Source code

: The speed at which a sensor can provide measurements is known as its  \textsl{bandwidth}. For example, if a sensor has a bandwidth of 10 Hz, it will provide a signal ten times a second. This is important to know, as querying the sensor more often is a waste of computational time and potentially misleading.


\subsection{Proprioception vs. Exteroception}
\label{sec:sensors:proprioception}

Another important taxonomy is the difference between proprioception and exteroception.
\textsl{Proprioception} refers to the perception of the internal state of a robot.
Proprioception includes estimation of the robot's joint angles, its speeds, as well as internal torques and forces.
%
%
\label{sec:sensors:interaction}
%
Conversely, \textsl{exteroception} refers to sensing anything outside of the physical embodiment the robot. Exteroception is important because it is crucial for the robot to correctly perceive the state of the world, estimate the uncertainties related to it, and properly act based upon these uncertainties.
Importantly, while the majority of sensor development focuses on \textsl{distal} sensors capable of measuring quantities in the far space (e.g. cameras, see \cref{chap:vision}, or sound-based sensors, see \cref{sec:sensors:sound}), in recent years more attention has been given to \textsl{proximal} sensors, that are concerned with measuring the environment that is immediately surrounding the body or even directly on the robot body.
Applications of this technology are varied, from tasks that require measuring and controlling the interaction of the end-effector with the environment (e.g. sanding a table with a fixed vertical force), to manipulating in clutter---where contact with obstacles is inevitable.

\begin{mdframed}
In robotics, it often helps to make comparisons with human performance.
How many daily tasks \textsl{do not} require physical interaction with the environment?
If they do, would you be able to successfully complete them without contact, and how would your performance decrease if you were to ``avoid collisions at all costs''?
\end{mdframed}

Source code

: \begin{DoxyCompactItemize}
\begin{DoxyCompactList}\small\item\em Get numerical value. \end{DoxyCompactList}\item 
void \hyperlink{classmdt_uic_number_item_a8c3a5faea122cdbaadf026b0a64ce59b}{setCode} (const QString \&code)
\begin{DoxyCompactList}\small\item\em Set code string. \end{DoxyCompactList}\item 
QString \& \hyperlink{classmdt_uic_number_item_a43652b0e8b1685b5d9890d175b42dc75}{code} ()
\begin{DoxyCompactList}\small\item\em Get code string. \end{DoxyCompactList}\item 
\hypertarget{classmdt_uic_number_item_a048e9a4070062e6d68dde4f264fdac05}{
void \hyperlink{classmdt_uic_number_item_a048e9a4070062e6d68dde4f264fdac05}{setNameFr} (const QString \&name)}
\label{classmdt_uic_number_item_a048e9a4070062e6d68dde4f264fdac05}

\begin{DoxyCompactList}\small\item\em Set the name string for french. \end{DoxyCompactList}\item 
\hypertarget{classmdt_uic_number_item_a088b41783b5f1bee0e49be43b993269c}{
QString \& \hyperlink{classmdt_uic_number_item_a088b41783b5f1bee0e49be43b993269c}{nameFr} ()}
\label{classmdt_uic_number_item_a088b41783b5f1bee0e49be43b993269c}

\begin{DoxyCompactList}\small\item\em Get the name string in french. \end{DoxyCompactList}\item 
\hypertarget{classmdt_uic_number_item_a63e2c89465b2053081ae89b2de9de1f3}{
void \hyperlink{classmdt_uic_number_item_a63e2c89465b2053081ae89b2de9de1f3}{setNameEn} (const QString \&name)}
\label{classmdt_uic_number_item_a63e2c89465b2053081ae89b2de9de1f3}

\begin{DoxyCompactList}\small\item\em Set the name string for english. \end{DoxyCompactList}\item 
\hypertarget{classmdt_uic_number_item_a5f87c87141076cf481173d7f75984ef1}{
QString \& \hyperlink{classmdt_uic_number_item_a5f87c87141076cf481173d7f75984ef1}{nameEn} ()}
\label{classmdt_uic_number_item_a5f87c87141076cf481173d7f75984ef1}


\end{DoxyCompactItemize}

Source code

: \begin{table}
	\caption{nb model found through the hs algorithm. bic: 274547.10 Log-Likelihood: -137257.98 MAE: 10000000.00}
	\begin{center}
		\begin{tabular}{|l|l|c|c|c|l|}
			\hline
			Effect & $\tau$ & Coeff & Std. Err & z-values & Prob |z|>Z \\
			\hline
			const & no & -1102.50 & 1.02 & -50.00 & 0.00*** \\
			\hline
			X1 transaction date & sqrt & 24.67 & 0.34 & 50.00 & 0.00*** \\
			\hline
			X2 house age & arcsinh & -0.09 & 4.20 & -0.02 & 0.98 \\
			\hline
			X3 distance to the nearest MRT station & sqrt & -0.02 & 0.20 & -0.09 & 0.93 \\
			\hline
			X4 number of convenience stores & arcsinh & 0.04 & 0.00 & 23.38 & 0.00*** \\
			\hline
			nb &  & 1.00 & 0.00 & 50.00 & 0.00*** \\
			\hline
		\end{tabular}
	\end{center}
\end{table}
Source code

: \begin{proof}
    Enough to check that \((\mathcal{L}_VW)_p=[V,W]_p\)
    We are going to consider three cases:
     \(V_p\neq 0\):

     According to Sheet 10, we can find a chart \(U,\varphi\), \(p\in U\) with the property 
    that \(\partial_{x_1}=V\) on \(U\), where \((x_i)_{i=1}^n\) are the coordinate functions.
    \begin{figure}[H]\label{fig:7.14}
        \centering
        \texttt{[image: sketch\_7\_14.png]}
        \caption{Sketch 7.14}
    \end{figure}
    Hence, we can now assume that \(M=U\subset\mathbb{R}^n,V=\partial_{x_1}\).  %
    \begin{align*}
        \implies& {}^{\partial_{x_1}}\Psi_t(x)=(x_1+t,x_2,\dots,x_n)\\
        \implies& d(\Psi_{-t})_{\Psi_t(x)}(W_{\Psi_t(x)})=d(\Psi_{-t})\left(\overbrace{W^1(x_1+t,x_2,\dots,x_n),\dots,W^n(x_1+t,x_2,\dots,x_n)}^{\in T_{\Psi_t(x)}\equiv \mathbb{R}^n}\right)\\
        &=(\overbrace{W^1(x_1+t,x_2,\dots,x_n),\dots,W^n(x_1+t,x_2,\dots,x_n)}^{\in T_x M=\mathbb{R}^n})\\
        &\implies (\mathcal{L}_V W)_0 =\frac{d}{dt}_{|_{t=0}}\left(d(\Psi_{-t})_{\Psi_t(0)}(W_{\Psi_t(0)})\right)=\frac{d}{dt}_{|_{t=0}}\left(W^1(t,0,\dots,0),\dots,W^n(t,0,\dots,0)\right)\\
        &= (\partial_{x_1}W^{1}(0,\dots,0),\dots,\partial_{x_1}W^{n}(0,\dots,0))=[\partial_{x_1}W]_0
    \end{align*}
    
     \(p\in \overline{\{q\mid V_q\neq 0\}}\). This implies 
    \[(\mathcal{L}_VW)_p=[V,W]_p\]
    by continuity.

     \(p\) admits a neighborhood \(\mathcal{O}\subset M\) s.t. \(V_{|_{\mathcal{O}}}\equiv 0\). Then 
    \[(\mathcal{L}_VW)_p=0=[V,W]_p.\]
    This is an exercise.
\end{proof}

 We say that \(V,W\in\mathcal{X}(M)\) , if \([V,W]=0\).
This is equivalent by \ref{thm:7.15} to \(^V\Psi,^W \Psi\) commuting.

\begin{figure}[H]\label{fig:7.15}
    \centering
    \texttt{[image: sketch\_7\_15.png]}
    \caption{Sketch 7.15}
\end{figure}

* * *

Looking through the records, copy out every line in which the word "figure" is found.

    \begin{figure}[H]\label{fig:7.14}
    \end{figure}
\begin{figure}[H]\label{fig:7.15}
\end{figure}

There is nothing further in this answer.